Science'ta yayımlanan çalışma, ağın ayda 300'den fazla deprem tespit ettiğini ortaya koydu. Uyarıların gönderildiği bölgelerde, daha sonra depremi hissettiğini bildiren kişilerin yüzde 85'i uyarıyı aldığını söyledi. Yüzde 36'sı sarsıntı başlamadan önce, yüzde 28'i sarsıntı sırasında ve yüzde 23'ü de sarsıntıdan sonra uyarı almış.

Çalışmada sistemin, geleneksel sismik sensörlerin yerini almasa da yoğun bilimsel ağlara sahip olmayan bölgelerde ölçeklenebilir, düşük maliyetli bir erken uyarı aracı sunabileceği belirtiliyor. Yazarlar bunun özellikle akıllı telefonların yaygın ancak sismometrelerin nadir bulunduğu, gelişmekte olan ülkeler için umut vaat ettiğini söylüyor.

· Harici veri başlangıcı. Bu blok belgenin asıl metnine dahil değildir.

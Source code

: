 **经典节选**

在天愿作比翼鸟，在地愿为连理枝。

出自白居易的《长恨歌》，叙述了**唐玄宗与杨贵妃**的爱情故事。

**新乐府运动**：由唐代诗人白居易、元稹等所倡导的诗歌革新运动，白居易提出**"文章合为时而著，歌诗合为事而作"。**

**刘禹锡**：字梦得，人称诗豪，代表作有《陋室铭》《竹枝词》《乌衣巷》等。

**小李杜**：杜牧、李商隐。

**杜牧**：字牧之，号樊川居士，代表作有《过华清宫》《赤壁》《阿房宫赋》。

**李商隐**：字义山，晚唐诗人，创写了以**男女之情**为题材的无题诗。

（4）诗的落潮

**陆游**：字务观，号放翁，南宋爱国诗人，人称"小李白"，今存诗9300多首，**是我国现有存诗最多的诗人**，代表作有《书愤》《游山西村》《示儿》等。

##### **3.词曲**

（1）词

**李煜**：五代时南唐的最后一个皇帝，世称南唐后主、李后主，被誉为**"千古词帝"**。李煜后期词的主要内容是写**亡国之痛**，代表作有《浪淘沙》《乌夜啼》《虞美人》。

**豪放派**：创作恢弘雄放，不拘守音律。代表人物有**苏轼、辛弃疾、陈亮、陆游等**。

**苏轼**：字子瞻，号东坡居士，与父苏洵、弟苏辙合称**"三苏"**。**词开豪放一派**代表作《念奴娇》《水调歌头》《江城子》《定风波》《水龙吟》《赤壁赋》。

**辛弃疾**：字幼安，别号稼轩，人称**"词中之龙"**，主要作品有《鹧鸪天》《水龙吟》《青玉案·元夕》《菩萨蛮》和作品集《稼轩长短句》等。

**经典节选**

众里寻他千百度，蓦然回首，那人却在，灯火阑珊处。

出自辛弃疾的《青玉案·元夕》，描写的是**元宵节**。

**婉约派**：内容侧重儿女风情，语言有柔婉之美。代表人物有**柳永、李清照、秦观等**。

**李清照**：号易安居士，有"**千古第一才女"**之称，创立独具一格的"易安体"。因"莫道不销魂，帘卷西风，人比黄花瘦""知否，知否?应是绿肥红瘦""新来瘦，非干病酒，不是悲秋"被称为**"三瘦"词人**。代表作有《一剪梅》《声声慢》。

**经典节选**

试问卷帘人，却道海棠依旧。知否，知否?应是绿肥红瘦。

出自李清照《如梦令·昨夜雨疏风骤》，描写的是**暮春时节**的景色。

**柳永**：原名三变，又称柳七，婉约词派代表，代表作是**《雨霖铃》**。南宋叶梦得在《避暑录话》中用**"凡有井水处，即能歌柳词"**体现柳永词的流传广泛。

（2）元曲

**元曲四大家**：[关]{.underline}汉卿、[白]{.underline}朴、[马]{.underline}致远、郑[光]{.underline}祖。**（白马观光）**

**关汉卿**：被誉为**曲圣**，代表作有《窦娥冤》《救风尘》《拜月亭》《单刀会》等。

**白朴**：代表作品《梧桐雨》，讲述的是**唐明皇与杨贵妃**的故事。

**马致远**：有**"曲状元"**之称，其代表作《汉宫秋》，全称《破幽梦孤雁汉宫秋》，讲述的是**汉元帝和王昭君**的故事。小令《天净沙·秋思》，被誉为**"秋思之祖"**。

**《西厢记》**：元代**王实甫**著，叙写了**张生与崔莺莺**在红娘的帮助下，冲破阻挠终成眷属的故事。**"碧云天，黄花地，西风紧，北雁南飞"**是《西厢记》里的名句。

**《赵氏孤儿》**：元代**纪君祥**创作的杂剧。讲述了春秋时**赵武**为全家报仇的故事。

Google yaptığı açıklamada, sistemin insanlara "uyarı vererek sarsıntı başlamadan önce birkaç değerli saniye" kazandırabileceğini ifade ediyor.

Bu saniyeler bir merdivenden inmek, tehlikeli nesnelerden uzaklaşmak ve korunmak için yeterli zamanı sağlayabilir.

Uyarılar, deprem sırasında daha yıkıcı olan S dalgalarından önce gelen ve hızlı hareket eden P dalgalarının saptanmasına dayanıyor. Yeterli sayıda telefon P-dalgalarını tespit ederse sistem, sarsıntıyı hissetmesine belki de birkaç saniye kalan kullanıcılara uyarılar gönderiyor. Bu saniyeler korunmak, bir ameliyatı durdurmak ya da kritik altyapıyı duraklatmak için yeterli olabilir.

2020'de çıkmaya başlayan Android Deprem Uyarı Sistemi halihazırda Birleşik Devletler, Japonya, Yunanistan, Türkiye ve Endonezya gibi çeşitli ülkelerde kullanılıyor. Doğrudan Android işletim sistemine yerleştirilen teknoloji, kullanıcıların ayrı bir uygulama indirmesini gerektirmiyor.

cdfgthy
Harita, Android'in deprem uyarı sisteminin aktif olduğu ülkeleri (açık yeşil) gösteriyor. Kırmızı ve sarı sırasıyla güçlü (MMI 5+) ve hafif (MMI 3-4) sarsıntıların yaşandığı alanlar. Gri noktalar uyarı verilmeyen algılamaları gösteriyor. Kaliforniya, Oregon ve Washington'daki uyarılar (koyu yeşil) ShakeAlert'ten geliyor (Google)

Araştırmacılar doğruluk oranı bilimsel sensörler kadar yüksek olmasa da akıllı telefonlardan gelen uyarıların en çok işe yaradığı yerlerin, telefon yoğunluğu ve güvenilir veri bağlantıları yüksek seviyedeki kentsel alanlar olduğunu tespit etti. 

Çalışma, MyShake uygulaması gibi daha önceki kitle kaynaklı deprem uygulamalarının üzerine inşa edilse de milyonlarca cihaza gömülü olması sisteme fayda sağlıyor.

Yazarlar, "Kitle kaynaklı sistemlerin giderek daha önemli hale geleceğine inanıyoruz" ifadelerini kullanıyor. 

Geleneksel sensörleri kişisel cihazlardan gelen verilerle birleştirerek daha dayanıklı, kapsayıcı erken uyarı sistemleri oluşturmak mümkün.